Lacan defined the  symptom  in several ways: as a metaphor, as “what comes from the real”, as “what does not work”, and at the end of his teaching, as a structural fact, whose need must be questioned. In 1953 (2002a) Lacan emphasized that the analytical symptom  – a neurotic, perverse, or even psychotic symptom; a dream; a lapse ; and so on – it was supported by a linguistic structure, by signifiers , and by the letters that serve as a material element.

In contrast to medical symptoms, the meaning of which is determined in relation to a reference, the neurotic symptom is  blocked speech wanting to be heard and deciphered . Lacan saw the metaphor mechanism at work in the symptom: when a trauma-inducing signifier is replaced by an element of the signifier chaincurrent, corrects the symptom and produces its meaning (2002b, p 158.). But interpreting its meaning is not enough. Interpretation works only by focusing on the articulation of the signifiers linked to the symptom; significant in themselves have no meaning (1995, p. 270). Still, these signifiers must be addressed to an analyst. Since the symptom is a source of self-sufficient enjoyment, the subject must know that behind the symptom there is an unknown truth and a related cause.

From 1974, with the Borromean knot with three rings, Lacan aims at the relationship between the symptom and the real (R), the symbolic (S), and the imaginary (I). The symptom became “what comes from the real” (1975, p. 185). It is marginally imaginary, while it unfolds in the symbolic.

The symptom, which is wrong, uses speech to look for meaning. If we respond to it in this register, we can cause it to develop in the imaginary. Mistaken symbolic intervention can undo the symptom’s certainties and make it recede.
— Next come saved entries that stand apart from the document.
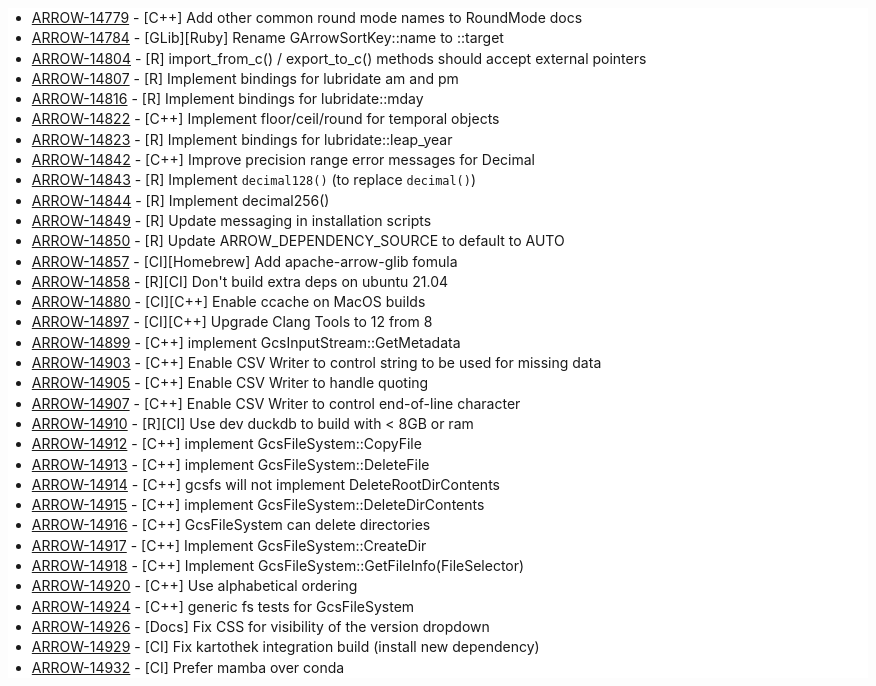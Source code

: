 * [ARROW-14779](https://issues.apache.org/jira/browse/ARROW-14779) - [C++] Add other common round mode names to RoundMode docs
* [ARROW-14784](https://issues.apache.org/jira/browse/ARROW-14784) - [GLib][Ruby] Rename GArrowSortKey::name to ::target
* [ARROW-14804](https://issues.apache.org/jira/browse/ARROW-14804) - [R] import_from_c() / export_to_c() methods should accept external pointers
* [ARROW-14807](https://issues.apache.org/jira/browse/ARROW-14807) - [R] Implement bindings for lubridate am and pm
* [ARROW-14816](https://issues.apache.org/jira/browse/ARROW-14816) - [R] Implement bindings for lubridate::mday
* [ARROW-14822](https://issues.apache.org/jira/browse/ARROW-14822) - [C++] Implement floor/ceil/round for temporal objects
* [ARROW-14823](https://issues.apache.org/jira/browse/ARROW-14823) - [R] Implement bindings for lubridate::leap_year
* [ARROW-14842](https://issues.apache.org/jira/browse/ARROW-14842) - [C++] Improve precision range error messages for Decimal
* [ARROW-14843](https://issues.apache.org/jira/browse/ARROW-14843) - [R] Implement `decimal128()` (to replace `decimal()`)
* [ARROW-14844](https://issues.apache.org/jira/browse/ARROW-14844) - [R] Implement decimal256()
* [ARROW-14849](https://issues.apache.org/jira/browse/ARROW-14849) - [R] Update messaging in installation scripts
* [ARROW-14850](https://issues.apache.org/jira/browse/ARROW-14850) - [R] Update ARROW_DEPENDENCY_SOURCE to default to AUTO
* [ARROW-14857](https://issues.apache.org/jira/browse/ARROW-14857) - [CI][Homebrew] Add apache-arrow-glib fomula
* [ARROW-14858](https://issues.apache.org/jira/browse/ARROW-14858) - [R][CI] Don't build extra deps on ubuntu 21.04
* [ARROW-14880](https://issues.apache.org/jira/browse/ARROW-14880) - [CI][C++] Enable ccache on MacOS builds
* [ARROW-14897](https://issues.apache.org/jira/browse/ARROW-14897) - [CI][C++] Upgrade Clang Tools to 12 from 8
* [ARROW-14899](https://issues.apache.org/jira/browse/ARROW-14899) - [C++] implement GcsInputStream::GetMetadata
* [ARROW-14903](https://issues.apache.org/jira/browse/ARROW-14903) - [C++] Enable CSV Writer to control string to be used for missing data
* [ARROW-14905](https://issues.apache.org/jira/browse/ARROW-14905) - [C++] Enable CSV Writer to handle quoting
* [ARROW-14907](https://issues.apache.org/jira/browse/ARROW-14907) - [C++] Enable CSV Writer to control end-of-line character
* [ARROW-14910](https://issues.apache.org/jira/browse/ARROW-14910) - [R][CI] Use dev duckdb to build with < 8GB or ram
* [ARROW-14912](https://issues.apache.org/jira/browse/ARROW-14912) - [C++] implement GcsFileSystem::CopyFile
* [ARROW-14913](https://issues.apache.org/jira/browse/ARROW-14913) - [C++] implement GcsFileSystem::DeleteFile
* [ARROW-14914](https://issues.apache.org/jira/browse/ARROW-14914) - [C++] gcsfs will not implement DeleteRootDirContents
* [ARROW-14915](https://issues.apache.org/jira/browse/ARROW-14915) - [C++] implement GcsFileSystem::DeleteDirContents
* [ARROW-14916](https://issues.apache.org/jira/browse/ARROW-14916) - [C++] GcsFileSystem can delete directories
* [ARROW-14917](https://issues.apache.org/jira/browse/ARROW-14917) - [C++] Implement GcsFileSystem::CreateDir
* [ARROW-14918](https://issues.apache.org/jira/browse/ARROW-14918) - [C++] Implement GcsFileSystem::GetFileInfo(FileSelector)
* [ARROW-14920](https://issues.apache.org/jira/browse/ARROW-14920) - [C++] Use alphabetical ordering
* [ARROW-14924](https://issues.apache.org/jira/browse/ARROW-14924) - [C++] generic fs tests for GcsFileSystem
* [ARROW-14926](https://issues.apache.org/jira/browse/ARROW-14926) - [Docs] Fix CSS for visibility of the version dropdown
* [ARROW-14929](https://issues.apache.org/jira/browse/ARROW-14929) - [CI] Fix kartothek integration build (install new dependency)
* [ARROW-14932](https://issues.apache.org/jira/browse/ARROW-14932) - [CI] Prefer mamba over conda

[1]: https://www.apache.org/dyn/closer.lua/arrow/arrow-7.0.0/
[2]: https://apache.jfrog.io/artifactory/arrow/almalinux/
[3]: https://apache.jfrog.io/artifactory/arrow/amazon-linux/
[4]: https://apache.jfrog.io/artifactory/arrow/centos/
[5]: https://apache.jfrog.io/artifactory/arrow/nuget/
[6]: https://apache.jfrog.io/artifactory/arrow/debian/
[7]: https://apache.jfrog.io/artifactory/arrow/python/7.0.0/
[8]: https://apache.jfrog.io/artifactory/arrow/ubuntu/
[9]: https://github.com/apache/arrow/releases/tag/apache-arrow-7.0.0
Lacan does the function of the specific symptom, starting with a knot with four rings. Freud showed that the formation of symptoms is determined by psychic reality, which is organized by the Oedipus complex . Lacan called this reality “religious”, because it is based on the belief that the father castrates, although the laws of language require a renunciation of reality and an assumption of the phallus . Thus, the symptom seems to maintain a connection with the father, who supports sexual identification and enjoyment. In this node, the symptom connects the nodes of the real, symbolic, and imaginary.

An unresolved case is that of a subject not supported by his symptom. This case is represented by a significant Borromean knot with three rings.

Lacan also asked what would happen if there was an error in the mooring of the three rings. Such an error would be fixed in a non-Borromean manner by a fourth ring, that of the sinthome. In his study of James Joyce (2001), he used Joyce as his example of such a process.

For Lacan, the symptom is the fixed way in which the subjects enjoy their unconscious. Thus, the path that leads to Oedipal normalization, even if it is neurotic, is also clearly marked. The treatment aims not at such normalization, but at learning “what to do with the symptom” instead of enjoying it.